We are Ipsos Askia, we are passionate about technology and insights. Ipsos Askia's ambition is to power Ipsos with tailored solutions that generate actionable insights and unlock business growth.

We are a team of 65+ people working across France, Germany, Romania and the UK. What truly sets us apart is our culture of empowerment and ownership, harmoniously working together to create value. Our continuous quest for innovative solutions is aimed at proactively meeting the needs of the business.

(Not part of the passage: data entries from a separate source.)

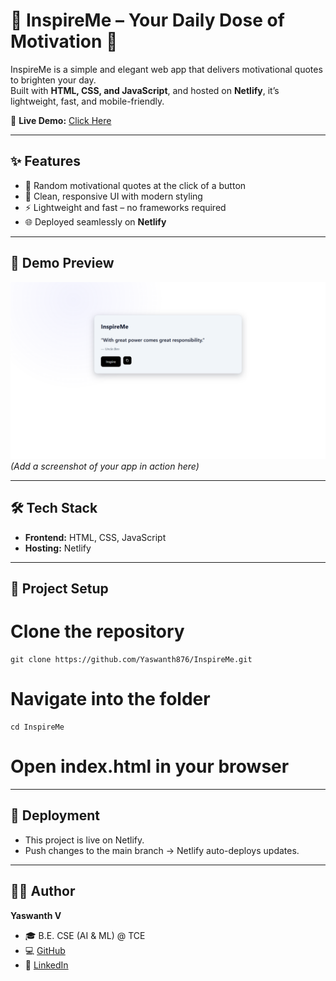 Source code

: # 🌟 InspireMe – Your Daily Dose of Motivation 🚀

InspireMe is a simple and elegant web app that delivers motivational quotes to brighten your day.  
Built with **HTML, CSS, and JavaScript**, and hosted on **Netlify**, it’s lightweight, fast, and mobile-friendly.

🔗 **Live Demo:** [Click Here](https://inspire-mee.netlify.app/)

---

## ✨ Features

- 🎯 Random motivational quotes at the click of a button  
- 🎨 Clean, responsive UI with modern styling  
- ⚡ Lightweight and fast – no frameworks required  
- 🌐 Deployed seamlessly on **Netlify**  

---

## 📸 Demo Preview

![InspireMe Screenshot](Screenshot.png)  
*(Add a screenshot of your app in action here)*

---

## 🛠️ Tech Stack

- **Frontend:** HTML, CSS, JavaScript  
- **Hosting:** Netlify  

---

## 📂 Project Setup


# Clone the repository
```
git clone https://github.com/Yaswanth876/InspireMe.git
```
# Navigate into the folder
```
cd InspireMe
```
# Open index.html in your browser

---

## 🚀 Deployment

- This project is live on Netlify.
- Push changes to the main branch → Netlify auto-deploys updates.

---

## 👨‍💻 Author

**Yaswanth V**
- 🎓 B.E. CSE (AI & ML) @ TCE
- 💻 [GitHub](https://github.com/yaswanth876)
- 🔗 [LinkedIn](www.linkedin.com/in/yaswanthv876)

About Ipsos Askia product – NGIE:

Our goal is to make NGIE, our in-house platform, the primary survey data collection tool at Ipsos, replacing the current third-party solution. To achieve this, we are providing tools that collect information from respondents and address research objectives. We are expanding NGIE's capabilities in a scalable way to support business growth. Through daily collaboration and innovation, we steadily build confidence and fully unlock NGIE's potential to meet our clients' needs.

Role summary:

We are seeking a Site Reliability Engineer to join our Ipsos Askia team. This role is ideal for someone who is passionate about creating and implementing automated solutions that enhance software deployment and operational efficiency across cloud platforms. As an SRE, you will be responsible for developing and maintaining the infrastructure, tools, and automation needed to ensure the reliability, scalability, and performance of our systems.

Responsibilities:

Design, implement, and maintain fully automated infrastructure as a code to integrate in a CI/CD pipeline.
Be part of a 24/7 on-call SRE team.
Maintain platforms after launch by measuring and monitoring availability, performance, and overall system status.
Run the production environment by monitoring data availability, latency, and quality, taking a holistic view of system health
Develop the product with emphasis on the link between the end-user and the Product owner;
Troubleshoot, assess and resolve operational challenges and support escalation. Recover platforms during production incidents to meet targeted SLO with the end-users as a priority;
Compile blameless Postmortems with a focus on improving performance moving forward;
Work on the Error Budget with the Product Owner to implement the needed features;
Perform cyclic maintenance and updates of the operational landscape (software versions, patches, support for SW/HW maintenance activities of the provider, etc.);
Proactively identify and implement operational improvements for processes, performance, and reliability;
Handle operations related to monitoring/alerting of SLA-critical production platforms, resolving issues and manual intervention (close cooperation with software development and Ipsos Dev teams);
Ensure reliable operation of applications for projects across the organization, also influence shaping our delivery and mindset, so that IT and good business are aligned;
Provide active support during the design and guidance of developing new services for our platforms. Work as a senior member of a Scrum team;
Participate in the development and execution of the SRE strategy;
Apply the mindset and practices of the software engineer.

Requirements:

4+ years of experience, including DevOps, Software Engineering Site Reliability Engineer (SRE), and on-call rotations, working on highly scalable distributed systems
1+ years of experience with Power Shell scripting and Python
Bachelor’s or master’s degree in computer science or related fields or equivalent experience
Experience working with monitoring systems Zabbix, Prometheus, or similar
Experience using Code Version Control like Git
Experience with orchestration/automation tools (Ansible, Terraform, Packer, etc.)
Experience with container technologies (Docker, Kubernetes)
Experience deploying code using CI/CD tools like GitHub within change management procedures
Experience of working with Jira
Cloud-native application development and Cloud Technologies in GCP, AWS, or Azure
Strong understanding of cloud concepts, on-premises infrastructure, and platforms;
Proven ability to quickly learn new technical domains and then train others;
Great verbal and written communication skills;
Knowledge of web security, networking, and application architecture.